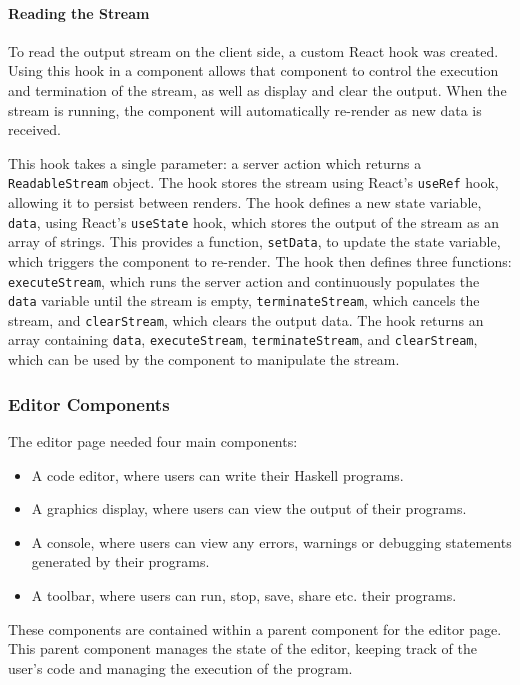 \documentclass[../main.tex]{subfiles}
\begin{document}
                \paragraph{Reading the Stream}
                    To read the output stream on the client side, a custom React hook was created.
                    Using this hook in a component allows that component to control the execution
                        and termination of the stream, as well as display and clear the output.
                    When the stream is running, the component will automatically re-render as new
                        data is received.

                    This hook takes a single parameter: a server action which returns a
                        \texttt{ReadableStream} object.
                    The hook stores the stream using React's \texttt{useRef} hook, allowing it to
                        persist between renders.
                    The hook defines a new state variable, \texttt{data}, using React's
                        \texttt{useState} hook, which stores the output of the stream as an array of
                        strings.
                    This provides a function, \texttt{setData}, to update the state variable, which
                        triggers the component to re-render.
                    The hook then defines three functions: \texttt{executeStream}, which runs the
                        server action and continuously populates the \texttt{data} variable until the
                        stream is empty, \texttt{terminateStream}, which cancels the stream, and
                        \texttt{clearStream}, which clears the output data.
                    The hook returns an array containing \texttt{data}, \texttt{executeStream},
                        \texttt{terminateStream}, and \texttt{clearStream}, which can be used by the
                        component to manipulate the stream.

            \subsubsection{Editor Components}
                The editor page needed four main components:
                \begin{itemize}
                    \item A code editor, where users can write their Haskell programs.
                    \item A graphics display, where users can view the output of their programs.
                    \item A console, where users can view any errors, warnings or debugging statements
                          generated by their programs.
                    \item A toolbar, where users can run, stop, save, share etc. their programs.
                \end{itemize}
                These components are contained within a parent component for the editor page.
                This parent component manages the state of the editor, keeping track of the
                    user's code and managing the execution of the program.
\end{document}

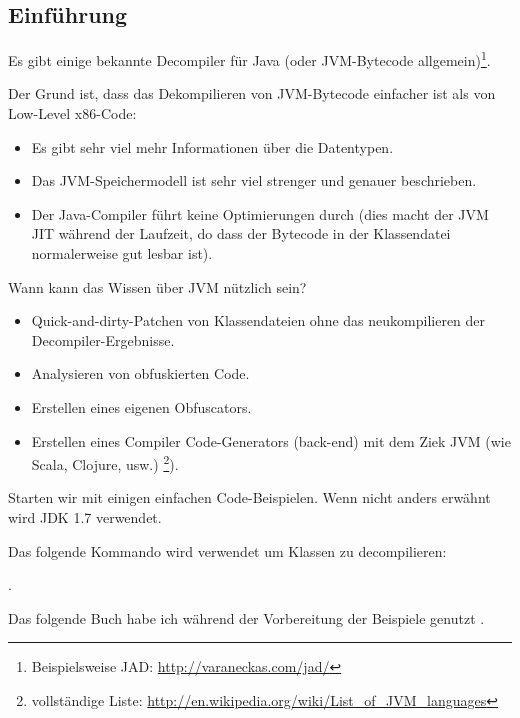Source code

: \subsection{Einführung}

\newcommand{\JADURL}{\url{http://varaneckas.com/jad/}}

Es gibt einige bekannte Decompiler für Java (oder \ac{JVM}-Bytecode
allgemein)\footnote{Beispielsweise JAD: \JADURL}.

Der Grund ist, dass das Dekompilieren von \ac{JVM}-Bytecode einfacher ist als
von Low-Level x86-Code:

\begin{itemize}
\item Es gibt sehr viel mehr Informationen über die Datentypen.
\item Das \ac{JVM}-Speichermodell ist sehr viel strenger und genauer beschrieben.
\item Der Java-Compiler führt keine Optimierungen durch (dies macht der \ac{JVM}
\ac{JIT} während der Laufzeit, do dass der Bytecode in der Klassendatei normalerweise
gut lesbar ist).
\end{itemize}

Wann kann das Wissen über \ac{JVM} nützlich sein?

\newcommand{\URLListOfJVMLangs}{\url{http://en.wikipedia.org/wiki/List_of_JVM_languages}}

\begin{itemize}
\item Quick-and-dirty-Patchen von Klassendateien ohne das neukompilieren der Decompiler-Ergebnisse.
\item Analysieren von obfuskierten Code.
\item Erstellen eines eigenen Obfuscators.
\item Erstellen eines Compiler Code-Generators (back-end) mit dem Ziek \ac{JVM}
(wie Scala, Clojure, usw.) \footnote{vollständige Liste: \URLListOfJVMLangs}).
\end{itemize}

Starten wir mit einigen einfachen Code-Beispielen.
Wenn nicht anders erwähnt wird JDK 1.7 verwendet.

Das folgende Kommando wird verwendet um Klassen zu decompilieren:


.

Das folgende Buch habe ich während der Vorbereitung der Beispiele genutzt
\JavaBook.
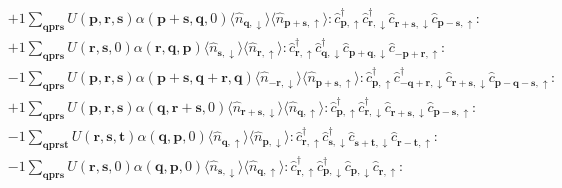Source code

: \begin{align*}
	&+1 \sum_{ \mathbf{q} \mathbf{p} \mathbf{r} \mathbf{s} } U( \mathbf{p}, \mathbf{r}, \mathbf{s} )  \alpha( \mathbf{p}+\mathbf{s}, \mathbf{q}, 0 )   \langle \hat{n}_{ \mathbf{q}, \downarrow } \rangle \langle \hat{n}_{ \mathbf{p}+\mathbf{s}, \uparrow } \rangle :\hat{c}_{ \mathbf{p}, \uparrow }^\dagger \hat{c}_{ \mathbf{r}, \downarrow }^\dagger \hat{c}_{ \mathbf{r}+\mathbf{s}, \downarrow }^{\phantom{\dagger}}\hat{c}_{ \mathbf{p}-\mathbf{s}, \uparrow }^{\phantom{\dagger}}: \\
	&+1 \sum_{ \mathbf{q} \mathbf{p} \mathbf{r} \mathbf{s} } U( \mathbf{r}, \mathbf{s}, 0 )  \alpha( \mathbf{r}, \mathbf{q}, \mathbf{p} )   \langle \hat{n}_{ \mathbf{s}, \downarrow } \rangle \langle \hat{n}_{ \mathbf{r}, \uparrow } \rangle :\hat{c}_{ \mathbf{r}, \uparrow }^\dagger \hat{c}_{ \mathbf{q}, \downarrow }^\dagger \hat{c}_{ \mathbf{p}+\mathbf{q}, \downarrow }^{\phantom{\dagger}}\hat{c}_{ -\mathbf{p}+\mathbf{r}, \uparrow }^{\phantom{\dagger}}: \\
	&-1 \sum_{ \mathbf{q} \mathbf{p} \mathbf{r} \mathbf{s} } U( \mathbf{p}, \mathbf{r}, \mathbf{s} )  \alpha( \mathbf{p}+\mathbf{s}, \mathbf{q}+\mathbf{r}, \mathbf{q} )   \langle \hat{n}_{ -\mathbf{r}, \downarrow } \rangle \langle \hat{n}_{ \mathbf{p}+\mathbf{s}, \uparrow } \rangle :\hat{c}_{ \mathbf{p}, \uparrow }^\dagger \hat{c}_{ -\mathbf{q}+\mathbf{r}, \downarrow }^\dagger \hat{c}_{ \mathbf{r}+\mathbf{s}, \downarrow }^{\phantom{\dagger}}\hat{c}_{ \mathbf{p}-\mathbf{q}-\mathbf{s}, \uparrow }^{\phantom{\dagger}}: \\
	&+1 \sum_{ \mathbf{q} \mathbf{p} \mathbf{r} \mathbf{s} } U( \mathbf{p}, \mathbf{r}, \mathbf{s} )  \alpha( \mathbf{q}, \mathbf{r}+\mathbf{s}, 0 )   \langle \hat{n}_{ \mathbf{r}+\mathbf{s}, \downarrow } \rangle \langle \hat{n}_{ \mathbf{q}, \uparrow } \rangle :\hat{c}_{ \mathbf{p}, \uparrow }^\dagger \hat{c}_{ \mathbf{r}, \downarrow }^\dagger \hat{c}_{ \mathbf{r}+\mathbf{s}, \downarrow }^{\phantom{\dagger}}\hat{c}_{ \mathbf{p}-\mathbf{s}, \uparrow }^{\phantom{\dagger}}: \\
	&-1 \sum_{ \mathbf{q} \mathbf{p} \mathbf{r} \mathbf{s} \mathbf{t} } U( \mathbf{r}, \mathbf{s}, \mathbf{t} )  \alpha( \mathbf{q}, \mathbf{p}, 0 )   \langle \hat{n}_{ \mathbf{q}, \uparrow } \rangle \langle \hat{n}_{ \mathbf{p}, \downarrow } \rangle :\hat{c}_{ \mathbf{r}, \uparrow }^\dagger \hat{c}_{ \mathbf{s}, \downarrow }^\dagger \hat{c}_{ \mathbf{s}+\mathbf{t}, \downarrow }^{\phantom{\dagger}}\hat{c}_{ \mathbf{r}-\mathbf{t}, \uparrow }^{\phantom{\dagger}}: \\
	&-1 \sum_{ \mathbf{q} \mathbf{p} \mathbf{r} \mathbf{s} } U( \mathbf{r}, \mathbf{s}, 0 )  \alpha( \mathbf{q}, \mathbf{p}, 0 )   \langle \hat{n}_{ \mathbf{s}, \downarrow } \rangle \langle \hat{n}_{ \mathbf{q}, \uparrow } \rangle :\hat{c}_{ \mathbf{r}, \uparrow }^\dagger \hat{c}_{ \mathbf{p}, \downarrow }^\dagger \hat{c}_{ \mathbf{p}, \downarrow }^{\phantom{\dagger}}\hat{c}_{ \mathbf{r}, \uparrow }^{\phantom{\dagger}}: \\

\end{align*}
◆ ◆ ◆
_WORK ITEM_
In the data above, find each line that has the word "JADURL" and copy it out.

_SOLUTION TO THIS PROBLEM_
\newcommand{\JADURL}{\url{http://varaneckas.com/jad/}}
allgemein)\footnote{Beispielsweise JAD: \JADURL}.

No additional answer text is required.